• [RECORD EXTRACTS]:
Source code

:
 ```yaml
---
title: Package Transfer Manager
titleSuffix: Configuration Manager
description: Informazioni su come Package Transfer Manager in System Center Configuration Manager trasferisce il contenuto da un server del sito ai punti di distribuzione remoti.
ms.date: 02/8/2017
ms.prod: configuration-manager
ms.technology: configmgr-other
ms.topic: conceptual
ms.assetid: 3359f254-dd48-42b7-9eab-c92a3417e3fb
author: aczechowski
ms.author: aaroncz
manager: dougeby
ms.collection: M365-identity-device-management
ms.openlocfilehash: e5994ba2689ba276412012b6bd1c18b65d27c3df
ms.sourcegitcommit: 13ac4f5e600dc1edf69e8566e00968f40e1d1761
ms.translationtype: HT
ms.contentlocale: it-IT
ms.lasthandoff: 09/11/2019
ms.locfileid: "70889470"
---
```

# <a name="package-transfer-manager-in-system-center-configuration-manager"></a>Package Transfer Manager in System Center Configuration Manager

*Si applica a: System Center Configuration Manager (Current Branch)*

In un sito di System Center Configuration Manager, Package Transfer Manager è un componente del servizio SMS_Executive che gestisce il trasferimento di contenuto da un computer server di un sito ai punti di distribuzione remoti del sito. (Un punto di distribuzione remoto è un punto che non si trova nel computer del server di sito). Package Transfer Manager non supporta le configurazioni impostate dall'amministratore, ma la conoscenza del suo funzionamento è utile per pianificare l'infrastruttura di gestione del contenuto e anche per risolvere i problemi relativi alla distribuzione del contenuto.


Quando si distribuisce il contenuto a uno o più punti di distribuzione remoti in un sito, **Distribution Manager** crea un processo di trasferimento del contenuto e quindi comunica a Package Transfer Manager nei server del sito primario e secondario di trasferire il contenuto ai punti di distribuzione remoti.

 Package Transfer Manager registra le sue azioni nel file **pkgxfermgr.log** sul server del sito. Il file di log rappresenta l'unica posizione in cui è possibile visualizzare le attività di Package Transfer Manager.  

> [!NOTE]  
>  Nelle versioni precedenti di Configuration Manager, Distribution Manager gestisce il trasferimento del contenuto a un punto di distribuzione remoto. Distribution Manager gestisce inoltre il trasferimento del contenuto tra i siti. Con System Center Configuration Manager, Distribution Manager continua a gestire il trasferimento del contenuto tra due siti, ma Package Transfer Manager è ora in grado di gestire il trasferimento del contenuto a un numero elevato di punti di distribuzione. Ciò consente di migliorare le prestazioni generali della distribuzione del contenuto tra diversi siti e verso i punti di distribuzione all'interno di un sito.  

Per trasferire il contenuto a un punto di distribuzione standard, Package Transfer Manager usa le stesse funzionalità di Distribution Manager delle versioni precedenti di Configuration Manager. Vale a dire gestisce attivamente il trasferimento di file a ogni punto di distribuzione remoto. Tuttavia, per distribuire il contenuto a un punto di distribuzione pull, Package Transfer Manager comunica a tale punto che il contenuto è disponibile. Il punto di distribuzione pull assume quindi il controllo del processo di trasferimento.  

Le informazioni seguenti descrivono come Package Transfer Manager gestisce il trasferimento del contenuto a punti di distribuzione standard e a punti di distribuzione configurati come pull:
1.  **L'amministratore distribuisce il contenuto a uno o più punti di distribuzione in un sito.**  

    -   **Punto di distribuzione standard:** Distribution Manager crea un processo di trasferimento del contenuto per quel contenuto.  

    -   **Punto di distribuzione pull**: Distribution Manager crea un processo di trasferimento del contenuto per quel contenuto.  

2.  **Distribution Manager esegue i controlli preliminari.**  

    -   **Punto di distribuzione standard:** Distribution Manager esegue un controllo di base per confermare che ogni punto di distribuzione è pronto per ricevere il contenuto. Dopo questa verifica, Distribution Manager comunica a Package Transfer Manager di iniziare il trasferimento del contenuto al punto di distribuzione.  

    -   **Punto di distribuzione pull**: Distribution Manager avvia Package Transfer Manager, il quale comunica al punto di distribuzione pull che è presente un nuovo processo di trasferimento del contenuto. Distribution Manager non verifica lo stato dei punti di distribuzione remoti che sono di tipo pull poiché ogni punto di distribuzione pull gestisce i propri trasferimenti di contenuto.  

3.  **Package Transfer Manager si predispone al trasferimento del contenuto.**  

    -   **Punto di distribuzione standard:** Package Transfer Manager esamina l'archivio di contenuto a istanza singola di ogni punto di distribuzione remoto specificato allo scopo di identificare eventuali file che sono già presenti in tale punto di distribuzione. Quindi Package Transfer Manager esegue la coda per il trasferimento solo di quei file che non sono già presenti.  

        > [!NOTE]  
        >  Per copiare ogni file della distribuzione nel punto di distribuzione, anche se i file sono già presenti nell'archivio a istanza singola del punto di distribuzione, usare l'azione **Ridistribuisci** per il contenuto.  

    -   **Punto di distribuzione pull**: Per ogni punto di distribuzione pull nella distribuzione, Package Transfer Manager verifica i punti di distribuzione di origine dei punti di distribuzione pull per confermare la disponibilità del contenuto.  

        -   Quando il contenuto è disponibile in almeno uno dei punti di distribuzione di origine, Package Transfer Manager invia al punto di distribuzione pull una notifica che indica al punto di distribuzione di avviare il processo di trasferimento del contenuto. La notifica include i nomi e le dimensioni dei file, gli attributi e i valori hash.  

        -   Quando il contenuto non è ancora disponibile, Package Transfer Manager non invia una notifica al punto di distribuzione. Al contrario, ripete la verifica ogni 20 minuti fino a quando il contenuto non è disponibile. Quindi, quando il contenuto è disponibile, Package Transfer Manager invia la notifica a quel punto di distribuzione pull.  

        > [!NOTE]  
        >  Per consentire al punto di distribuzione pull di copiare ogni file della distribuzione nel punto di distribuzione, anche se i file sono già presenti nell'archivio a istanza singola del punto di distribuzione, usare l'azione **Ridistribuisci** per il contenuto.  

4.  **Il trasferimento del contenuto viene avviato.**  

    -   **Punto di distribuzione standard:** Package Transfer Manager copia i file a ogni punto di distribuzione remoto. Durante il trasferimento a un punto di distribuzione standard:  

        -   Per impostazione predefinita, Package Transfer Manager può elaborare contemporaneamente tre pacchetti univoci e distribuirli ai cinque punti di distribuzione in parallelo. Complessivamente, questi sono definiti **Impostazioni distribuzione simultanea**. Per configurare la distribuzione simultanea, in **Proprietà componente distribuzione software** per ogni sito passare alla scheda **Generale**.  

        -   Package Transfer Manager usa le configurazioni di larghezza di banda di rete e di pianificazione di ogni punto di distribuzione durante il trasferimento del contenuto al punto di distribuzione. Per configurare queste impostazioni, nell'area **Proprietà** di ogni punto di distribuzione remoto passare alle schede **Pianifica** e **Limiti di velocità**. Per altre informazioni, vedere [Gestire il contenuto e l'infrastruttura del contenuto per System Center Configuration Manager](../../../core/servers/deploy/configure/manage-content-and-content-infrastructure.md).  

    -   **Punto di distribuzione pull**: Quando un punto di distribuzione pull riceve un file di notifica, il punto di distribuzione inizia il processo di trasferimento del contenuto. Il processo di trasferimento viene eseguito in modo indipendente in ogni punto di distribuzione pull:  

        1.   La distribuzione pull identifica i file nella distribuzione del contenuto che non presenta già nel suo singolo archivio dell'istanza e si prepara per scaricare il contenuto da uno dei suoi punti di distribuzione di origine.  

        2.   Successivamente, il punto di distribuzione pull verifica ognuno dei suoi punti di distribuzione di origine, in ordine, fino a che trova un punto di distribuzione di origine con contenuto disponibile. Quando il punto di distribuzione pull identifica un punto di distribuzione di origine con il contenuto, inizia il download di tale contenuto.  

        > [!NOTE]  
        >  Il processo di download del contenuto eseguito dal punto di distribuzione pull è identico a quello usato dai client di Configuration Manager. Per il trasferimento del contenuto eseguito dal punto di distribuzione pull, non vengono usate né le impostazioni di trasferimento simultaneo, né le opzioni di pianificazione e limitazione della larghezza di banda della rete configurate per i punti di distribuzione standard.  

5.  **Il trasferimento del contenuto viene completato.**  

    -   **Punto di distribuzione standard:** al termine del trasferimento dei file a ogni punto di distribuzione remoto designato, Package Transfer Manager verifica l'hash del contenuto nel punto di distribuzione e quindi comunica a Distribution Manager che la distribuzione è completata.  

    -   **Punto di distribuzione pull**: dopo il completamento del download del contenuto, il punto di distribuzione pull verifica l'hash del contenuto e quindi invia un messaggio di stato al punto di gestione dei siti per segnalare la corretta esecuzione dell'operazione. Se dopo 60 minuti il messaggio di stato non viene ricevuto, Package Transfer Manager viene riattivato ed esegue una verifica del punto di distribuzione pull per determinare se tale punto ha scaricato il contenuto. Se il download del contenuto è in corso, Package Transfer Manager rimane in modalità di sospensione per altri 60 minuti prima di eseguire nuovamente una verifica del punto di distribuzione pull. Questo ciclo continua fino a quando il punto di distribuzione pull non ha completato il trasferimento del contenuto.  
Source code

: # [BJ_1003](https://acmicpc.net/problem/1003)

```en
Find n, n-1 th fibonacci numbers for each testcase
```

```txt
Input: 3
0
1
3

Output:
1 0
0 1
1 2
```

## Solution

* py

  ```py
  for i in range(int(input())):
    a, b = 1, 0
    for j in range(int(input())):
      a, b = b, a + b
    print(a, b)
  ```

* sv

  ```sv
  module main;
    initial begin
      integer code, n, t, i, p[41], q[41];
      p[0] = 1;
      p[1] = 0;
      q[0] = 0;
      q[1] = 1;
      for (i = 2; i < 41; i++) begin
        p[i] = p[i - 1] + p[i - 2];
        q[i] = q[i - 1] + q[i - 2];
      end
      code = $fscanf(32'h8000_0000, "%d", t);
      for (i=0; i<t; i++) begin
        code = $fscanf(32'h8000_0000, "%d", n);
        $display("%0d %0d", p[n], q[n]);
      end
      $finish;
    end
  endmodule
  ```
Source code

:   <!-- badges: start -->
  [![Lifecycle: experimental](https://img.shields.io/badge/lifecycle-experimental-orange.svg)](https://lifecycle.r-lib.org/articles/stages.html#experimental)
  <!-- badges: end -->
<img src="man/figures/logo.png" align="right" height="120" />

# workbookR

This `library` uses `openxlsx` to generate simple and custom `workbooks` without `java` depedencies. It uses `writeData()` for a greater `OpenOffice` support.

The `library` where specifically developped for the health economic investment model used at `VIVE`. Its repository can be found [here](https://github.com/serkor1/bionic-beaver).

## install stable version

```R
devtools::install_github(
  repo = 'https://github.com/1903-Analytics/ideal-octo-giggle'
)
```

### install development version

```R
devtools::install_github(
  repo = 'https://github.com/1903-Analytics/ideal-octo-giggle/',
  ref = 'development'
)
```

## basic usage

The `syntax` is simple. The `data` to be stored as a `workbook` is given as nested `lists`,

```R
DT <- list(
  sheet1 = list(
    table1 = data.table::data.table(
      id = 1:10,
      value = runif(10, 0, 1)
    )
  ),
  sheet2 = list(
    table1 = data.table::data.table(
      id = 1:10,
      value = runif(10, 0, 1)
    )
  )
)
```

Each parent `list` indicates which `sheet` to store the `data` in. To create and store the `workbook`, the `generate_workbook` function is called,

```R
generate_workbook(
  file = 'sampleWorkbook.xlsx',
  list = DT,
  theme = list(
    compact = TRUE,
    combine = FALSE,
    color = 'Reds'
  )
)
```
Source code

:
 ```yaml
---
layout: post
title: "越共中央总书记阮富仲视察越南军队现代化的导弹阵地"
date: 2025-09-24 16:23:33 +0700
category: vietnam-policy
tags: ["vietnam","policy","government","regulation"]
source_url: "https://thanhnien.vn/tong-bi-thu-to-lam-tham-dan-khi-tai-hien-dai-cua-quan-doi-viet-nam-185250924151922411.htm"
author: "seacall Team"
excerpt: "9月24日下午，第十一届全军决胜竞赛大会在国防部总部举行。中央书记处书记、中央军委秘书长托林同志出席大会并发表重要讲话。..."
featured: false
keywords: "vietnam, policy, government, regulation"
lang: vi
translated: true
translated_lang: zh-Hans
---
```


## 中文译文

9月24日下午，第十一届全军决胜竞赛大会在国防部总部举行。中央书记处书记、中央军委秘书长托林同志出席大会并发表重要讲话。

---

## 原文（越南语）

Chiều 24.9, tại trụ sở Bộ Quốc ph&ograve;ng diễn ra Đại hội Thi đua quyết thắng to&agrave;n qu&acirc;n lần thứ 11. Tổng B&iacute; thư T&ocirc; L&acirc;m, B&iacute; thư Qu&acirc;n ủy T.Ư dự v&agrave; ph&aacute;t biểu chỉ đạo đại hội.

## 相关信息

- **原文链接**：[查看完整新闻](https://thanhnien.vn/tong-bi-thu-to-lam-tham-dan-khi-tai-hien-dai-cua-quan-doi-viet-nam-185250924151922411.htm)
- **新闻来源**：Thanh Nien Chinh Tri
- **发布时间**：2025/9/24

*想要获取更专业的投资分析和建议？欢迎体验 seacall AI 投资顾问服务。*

• [WORK REQUEST]: Return only the number of lines in the data that contain "thanhnien".

• [EXERCISE RESULT]: 2